A meteor shower is a celestial event in which a number of meteors are observed to radiate, or originate, from one point in the night sky. These meteors are caused by streams of cosmic debris called meteoroids entering Earth's atmosphere at extremely high speeds on parallel trajectories. Most meteors are smaller than a grain of sand, so almost all of them disintegrate and never hit the Earth's surface. Intense or unusual meteor showers are known as meteor outbursts and meteor storms, which may produce greater than 1,000 meteors an hour. The Meteor Data Centre lists about 600 suspected meteor showers of which about 100 are well established.

The first great storm in modern times was the Leonids of November 1833. One estimate is over one hundred thousand meteors an hour, but another, done as the storm abated, estimated in excess of two hundred thousand meteors during the 9 hours of storm over the entire region of North America east of the Rocky Mountains. American Denison Olmsted (1791−1859) explained the event most accurately. After spending the last weeks of 1833 collecting information he presented his findings in January 1834 to the American Journal of Science and Arts, published in January–April 1834, and January 1836. He noted the shower was of short duration and was not seen in Europe, and that the meteors radiated from a point in the constellation of Leo and he speculated the meteors had originated from a cloud of particles in space. Work continued, however, coming to understand the annual nature of showers though the occurrences of storms perplexed researchers.
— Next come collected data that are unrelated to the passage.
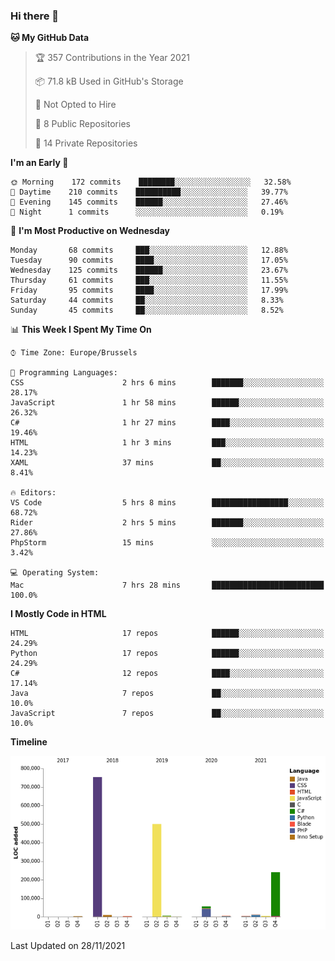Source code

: ### Hi there 👋

<!--START_SECTION:waka-->
**🐱 My GitHub Data** 

> 🏆 357 Contributions in the Year 2021
 > 
> 📦 71.8 kB Used in GitHub's Storage 
 > 
> 🚫 Not Opted to Hire
 > 
> 📜 8 Public Repositories 
 > 
> 🔑 14 Private Repositories  
 > 
**I'm an Early 🐤** 

```text
🌞 Morning    172 commits    ████████░░░░░░░░░░░░░░░░░   32.58% 
🌆 Daytime    210 commits    ██████████░░░░░░░░░░░░░░░   39.77% 
🌃 Evening    145 commits    ██████░░░░░░░░░░░░░░░░░░░   27.46% 
🌙 Night      1 commits      ░░░░░░░░░░░░░░░░░░░░░░░░░   0.19%

```
📅 **I'm Most Productive on Wednesday** 

```text
Monday       68 commits     ███░░░░░░░░░░░░░░░░░░░░░░   12.88% 
Tuesday      90 commits     ████░░░░░░░░░░░░░░░░░░░░░   17.05% 
Wednesday    125 commits    ██████░░░░░░░░░░░░░░░░░░░   23.67% 
Thursday     61 commits     ███░░░░░░░░░░░░░░░░░░░░░░   11.55% 
Friday       95 commits     ████░░░░░░░░░░░░░░░░░░░░░   17.99% 
Saturday     44 commits     ██░░░░░░░░░░░░░░░░░░░░░░░   8.33% 
Sunday       45 commits     ██░░░░░░░░░░░░░░░░░░░░░░░   8.52%

```


📊 **This Week I Spent My Time On** 

```text
⌚︎ Time Zone: Europe/Brussels

💬 Programming Languages: 
CSS                      2 hrs 6 mins        ███████░░░░░░░░░░░░░░░░░░   28.17% 
JavaScript               1 hr 58 mins        ██████░░░░░░░░░░░░░░░░░░░   26.32% 
C#                       1 hr 27 mins        ████░░░░░░░░░░░░░░░░░░░░░   19.46% 
HTML                     1 hr 3 mins         ███░░░░░░░░░░░░░░░░░░░░░░   14.23% 
XAML                     37 mins             ██░░░░░░░░░░░░░░░░░░░░░░░   8.41%

🔥 Editors: 
VS Code                  5 hrs 8 mins        █████████████████░░░░░░░░   68.72% 
Rider                    2 hrs 5 mins        ███████░░░░░░░░░░░░░░░░░░   27.86% 
PhpStorm                 15 mins             ░░░░░░░░░░░░░░░░░░░░░░░░░   3.42%

💻 Operating System: 
Mac                      7 hrs 28 mins       █████████████████████████   100.0%

```

**I Mostly Code in HTML** 

```text
HTML                     17 repos            ██████░░░░░░░░░░░░░░░░░░░   24.29% 
Python                   17 repos            ██████░░░░░░░░░░░░░░░░░░░   24.29% 
C#                       12 repos            ████░░░░░░░░░░░░░░░░░░░░░   17.14% 
Java                     7 repos             ██░░░░░░░░░░░░░░░░░░░░░░░   10.0% 
JavaScript               7 repos             ██░░░░░░░░░░░░░░░░░░░░░░░   10.0%

```


**Timeline**

![Chart not found](https://raw.githubusercontent.com/guillaumedeplancke/guillaumedeplancke/main/charts/bar_graph.png) 


 Last Updated on 28/11/2021
<!--END_SECTION:waka-->
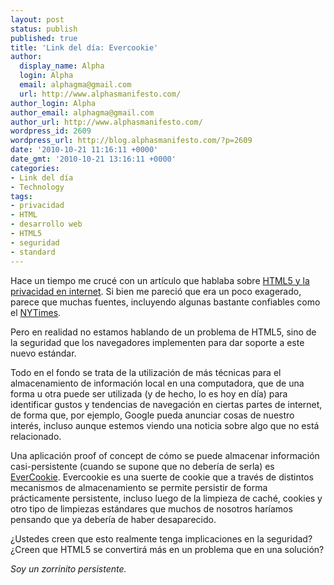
 ```yaml
---
layout: post
status: publish
published: true
title: 'Link del día: Evercookie'
author:
  display_name: Alpha
  login: Alpha
  email: alphagma@gmail.com
  url: http://www.alphasmanifesto.com/
author_login: Alpha
author_email: alphagma@gmail.com
author_url: http://www.alphasmanifesto.com/
wordpress_id: 2609
wordpress_url: http://blog.alphasmanifesto.com/?p=2609
date: '2010-10-21 11:16:11 +0000'
date_gmt: '2010-10-21 13:16:11 +0000'
categories:
- Link del día
- Technology
tags:
- privacidad
- HTML
- desarrollo web
- HTML5
- seguridad
- standard
---
```


Hace un tiempo me crucé con un artículo que hablaba sobre [HTML5 y la privacidad en internet](http://www.fayerwayer.com/2010/10/la-llegada-del-html5-%C2%BFel-fin-de-la-privacidad-en-internet/). Si bien me pareció que era un poco exagerado, parece que muchas fuentes, incluyendo algunas bastante confiables como el [NYTimes](http://www.nytimes.com/2010/10/11/business/media/11privacy.html?_r=1&amp;hp).

Pero en realidad no estamos hablando de un problema de HTML5, sino de la seguridad que los navegadores implementen para dar soporte a este nuevo estándar.

Todo en el fondo se trata de la utilización de más técnicas para el almacenamiento de información local en una computadora, que de una forma u otra puede ser utilizada (y de hecho, lo es hoy en día) para identificar gustos y tendencias de navegación en ciertas partes de internet, de forma que, por ejemplo, Google pueda anunciar cosas de nuestro interés, incluso aunque estemos viendo una noticia sobre algo que no está relacionado.

Una aplicación proof of concept de cómo se puede almacenar información casi-persistente (cuando se supone que no debería de serla) es [EverCookie](http://samy.pl/evercookie/). Evercookie es una suerte de cookie que a través de distintos mecanismos de almacenamiento se permite persistir de forma prácticamente persistente, incluso luego de la limpieza de caché, cookies y otro tipo de limpiezas estándares que muchos de nosotros haríamos pensando que ya debería de haber desaparecido.

 ¿Ustedes creen que esto realmente tenga implicaciones en la seguridad?  ¿Creen que HTML5 se convertirá más en un problema que en una solución?

_Soy un zorrinito persistente._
In the 1890s, Irish astronomer George Johnstone Stoney (1826–1911) and British astronomer Arthur Matthew Weld Downing (1850–1917), were the first to attempt to calculate the position of the dust at Earth's orbit. They studied the dust ejected in 1866 by comet 55P/Tempel-Tuttle in advance of the anticipated Leonid shower return of 1898 and 1899. Meteor storms were anticipated, but the final calculations showed that most of the dust would be far inside of Earth's orbit. The same results were independently arrived at by Adolf Berberich of the Königliches Astronomisches Rechen Institut (Royal Astronomical Computation Institute) in Berlin, Germany. Although the absence of meteor storms that season confirmed the calculations, the advance of much better computing tools was needed to arrive at reliable predictions.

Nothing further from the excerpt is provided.